Prompt:
Which lines below include "method"? Copy them all.

Available records:

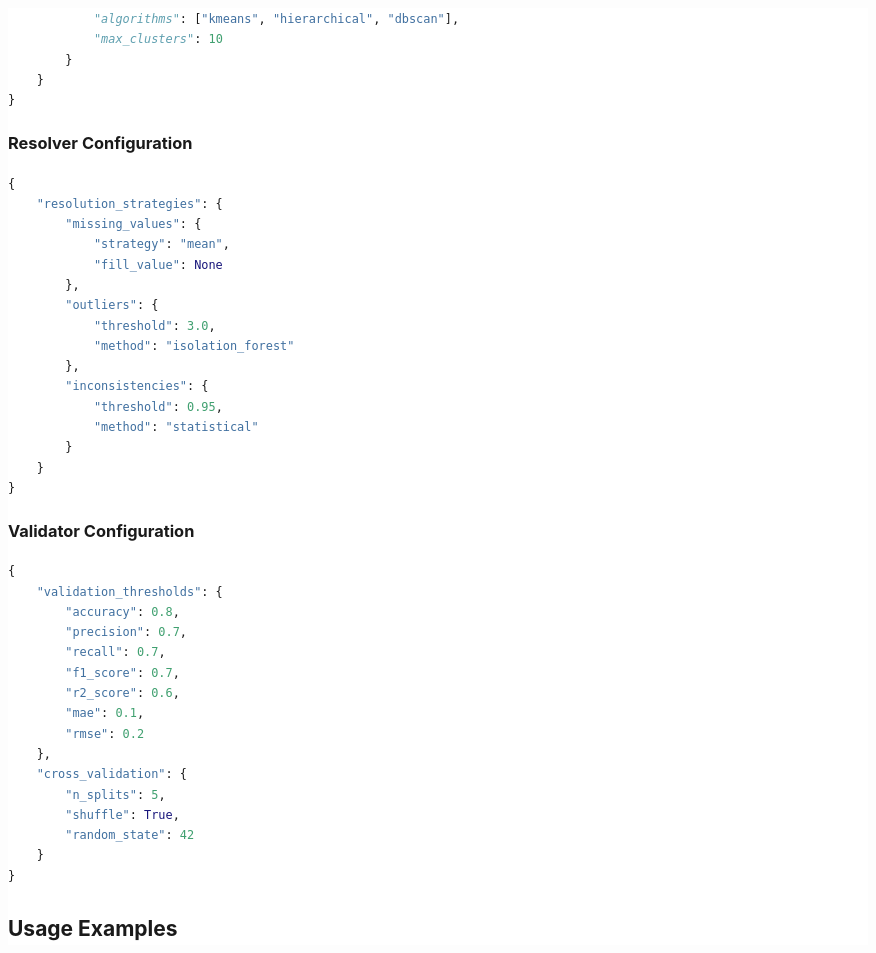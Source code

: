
 ```python
            "algorithms": ["kmeans", "hierarchical", "dbscan"],
            "max_clusters": 10
        }
    }
}
```

### Resolver Configuration

```python
{
    "resolution_strategies": {
        "missing_values": {
            "strategy": "mean",
            "fill_value": None
        },
        "outliers": {
            "threshold": 3.0,
            "method": "isolation_forest"
        },
        "inconsistencies": {
            "threshold": 0.95,
            "method": "statistical"
        }
    }
}
```

### Validator Configuration

```python
{
    "validation_thresholds": {
        "accuracy": 0.8,
        "precision": 0.7,
        "recall": 0.7,
        "f1_score": 0.7,
        "r2_score": 0.6,
        "mae": 0.1,
        "rmse": 0.2
    },
    "cross_validation": {
        "n_splits": 5,
        "shuffle": True,
        "random_state": 42
    }
}
```

## Usage Examples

Reply:
            "method": "isolation_forest"
            "method": "statistical"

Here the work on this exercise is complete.